Closed zhy844694805 closed 2 weeks ago
This sounds very interesting. May I know your current LLM setup? We should investigate. I'm curious what is the best TTS solution for Chinese?
The best Chinese TTS: ChatTTS. https://github.com/lenML/ChatTTS-Forge API supports OpenAI API-compatible formats. The LLM used is the locally trained Qwen1.5-14b. Regarding the prompt part, I haven't changed anything.
Alright, let's get back to the original topic. I use the locally deployed whisper-v3, and after integrating it with Amica, the transcription always comes out in English. I have tested it and found that only the single-language version, whisper-v2-zh, can transcribe in Chinese. So I am now quite sure that the transcription language settings in Amica for the STT part automatically translate to English.
I'll try to identify, and think of some automatic way of detecting this and fixing it.
我会尝试识别并想出一些自动的方法来检测和修复它。
https://github.com/semperai/amica/blob/master/src/features/openaiWhisper/openaiWhisper.ts // Request body const formData = new FormData(); formData.append('file', file); formData.append('model', config('openai_whisper_model')); formData.append('language', 'en'); if (prompt) { formData.append('prompt', prompt); }
According to the code, the input audio file will indeed be transcribed into English. The key lies in the line formData.append('language', 'en')
, which explicitly specifies English ('en') as the target language for transcription.
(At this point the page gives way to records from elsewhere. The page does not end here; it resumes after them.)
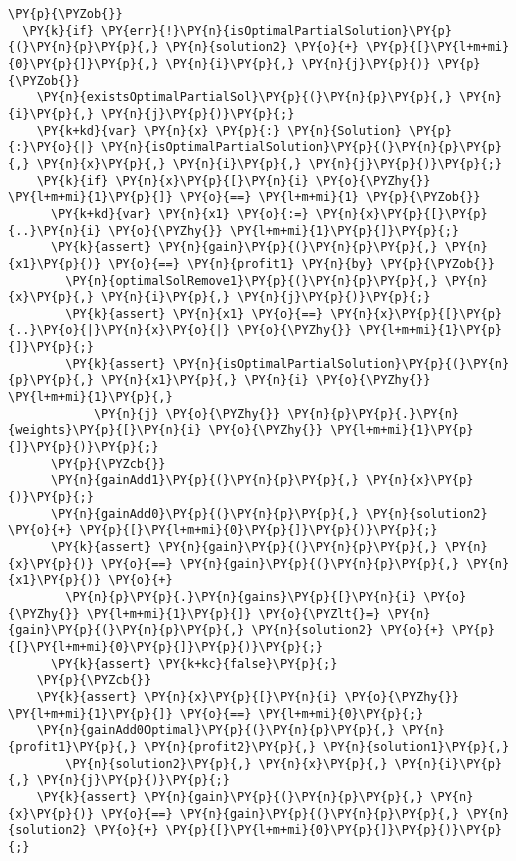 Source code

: \begin{sloppypar}
\begin{Verbatim}[commandchars=\\\{\}]
\PY{p}{\PYZob{}}
  \PY{k}{if} \PY{err}{!}\PY{n}{isOptimalPartialSolution}\PY{p}{(}\PY{n}{p}\PY{p}{,} \PY{n}{solution2} \PY{o}{+} \PY{p}{[}\PY{l+m+mi}{0}\PY{p}{]}\PY{p}{,} \PY{n}{i}\PY{p}{,} \PY{n}{j}\PY{p}{)} \PY{p}{\PYZob{}}
    \PY{n}{existsOptimalPartialSol}\PY{p}{(}\PY{n}{p}\PY{p}{,} \PY{n}{i}\PY{p}{,} \PY{n}{j}\PY{p}{)}\PY{p}{;}
    \PY{k+kd}{var} \PY{n}{x} \PY{p}{:} \PY{n}{Solution} \PY{p}{:}\PY{o}{|} \PY{n}{isOptimalPartialSolution}\PY{p}{(}\PY{n}{p}\PY{p}{,} \PY{n}{x}\PY{p}{,} \PY{n}{i}\PY{p}{,} \PY{n}{j}\PY{p}{)}\PY{p}{;}
    \PY{k}{if} \PY{n}{x}\PY{p}{[}\PY{n}{i} \PY{o}{\PYZhy{}} \PY{l+m+mi}{1}\PY{p}{]} \PY{o}{==} \PY{l+m+mi}{1} \PY{p}{\PYZob{}}
      \PY{k+kd}{var} \PY{n}{x1} \PY{o}{:=} \PY{n}{x}\PY{p}{[}\PY{p}{..}\PY{n}{i} \PY{o}{\PYZhy{}} \PY{l+m+mi}{1}\PY{p}{]}\PY{p}{;}
      \PY{k}{assert} \PY{n}{gain}\PY{p}{(}\PY{n}{p}\PY{p}{,} \PY{n}{x1}\PY{p}{)} \PY{o}{==} \PY{n}{profit1} \PY{n}{by} \PY{p}{\PYZob{}}
        \PY{n}{optimalSolRemove1}\PY{p}{(}\PY{n}{p}\PY{p}{,} \PY{n}{x}\PY{p}{,} \PY{n}{i}\PY{p}{,} \PY{n}{j}\PY{p}{)}\PY{p}{;}
        \PY{k}{assert} \PY{n}{x1} \PY{o}{==} \PY{n}{x}\PY{p}{[}\PY{p}{..}\PY{o}{|}\PY{n}{x}\PY{o}{|} \PY{o}{\PYZhy{}} \PY{l+m+mi}{1}\PY{p}{]}\PY{p}{;}
        \PY{k}{assert} \PY{n}{isOptimalPartialSolution}\PY{p}{(}\PY{n}{p}\PY{p}{,} \PY{n}{x1}\PY{p}{,} \PY{n}{i} \PY{o}{\PYZhy{}} \PY{l+m+mi}{1}\PY{p}{,} 
            \PY{n}{j} \PY{o}{\PYZhy{}} \PY{n}{p}\PY{p}{.}\PY{n}{weights}\PY{p}{[}\PY{n}{i} \PY{o}{\PYZhy{}} \PY{l+m+mi}{1}\PY{p}{]}\PY{p}{)}\PY{p}{;}
      \PY{p}{\PYZcb{}}
      \PY{n}{gainAdd1}\PY{p}{(}\PY{n}{p}\PY{p}{,} \PY{n}{x}\PY{p}{)}\PY{p}{;}
      \PY{n}{gainAdd0}\PY{p}{(}\PY{n}{p}\PY{p}{,} \PY{n}{solution2} \PY{o}{+} \PY{p}{[}\PY{l+m+mi}{0}\PY{p}{]}\PY{p}{)}\PY{p}{;}
      \PY{k}{assert} \PY{n}{gain}\PY{p}{(}\PY{n}{p}\PY{p}{,} \PY{n}{x}\PY{p}{)} \PY{o}{==} \PY{n}{gain}\PY{p}{(}\PY{n}{p}\PY{p}{,} \PY{n}{x1}\PY{p}{)} \PY{o}{+} 
        \PY{n}{p}\PY{p}{.}\PY{n}{gains}\PY{p}{[}\PY{n}{i} \PY{o}{\PYZhy{}} \PY{l+m+mi}{1}\PY{p}{]} \PY{o}{\PYZlt{}=} \PY{n}{gain}\PY{p}{(}\PY{n}{p}\PY{p}{,} \PY{n}{solution2} \PY{o}{+} \PY{p}{[}\PY{l+m+mi}{0}\PY{p}{]}\PY{p}{)}\PY{p}{;}
      \PY{k}{assert} \PY{k+kc}{false}\PY{p}{;}
    \PY{p}{\PYZcb{}}
    \PY{k}{assert} \PY{n}{x}\PY{p}{[}\PY{n}{i} \PY{o}{\PYZhy{}} \PY{l+m+mi}{1}\PY{p}{]} \PY{o}{==} \PY{l+m+mi}{0}\PY{p}{;}
    \PY{n}{gainAdd0Optimal}\PY{p}{(}\PY{n}{p}\PY{p}{,} \PY{n}{profit1}\PY{p}{,} \PY{n}{profit2}\PY{p}{,} \PY{n}{solution1}\PY{p}{,} 
        \PY{n}{solution2}\PY{p}{,} \PY{n}{x}\PY{p}{,} \PY{n}{i}\PY{p}{,} \PY{n}{j}\PY{p}{)}\PY{p}{;}
    \PY{k}{assert} \PY{n}{gain}\PY{p}{(}\PY{n}{p}\PY{p}{,} \PY{n}{x}\PY{p}{)} \PY{o}{==} \PY{n}{gain}\PY{p}{(}\PY{n}{p}\PY{p}{,} \PY{n}{solution2} \PY{o}{+} \PY{p}{[}\PY{l+m+mi}{0}\PY{p}{]}\PY{p}{)}\PY{p}{;}

\end{Verbatim}
\end{sloppypar}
Therefore, regardless of the original language of the audio file, the OpenAI Whisper API will attempt to transcribe it into English text.
I have added my locally deployed faster-large-v3 STTcurl, and it can transcribe Chinese. However, when I call the API to integrate it into the Amica project, it directly transcribes the input Chinese into English. I would like to know where I can disable this setting that transcribes into English.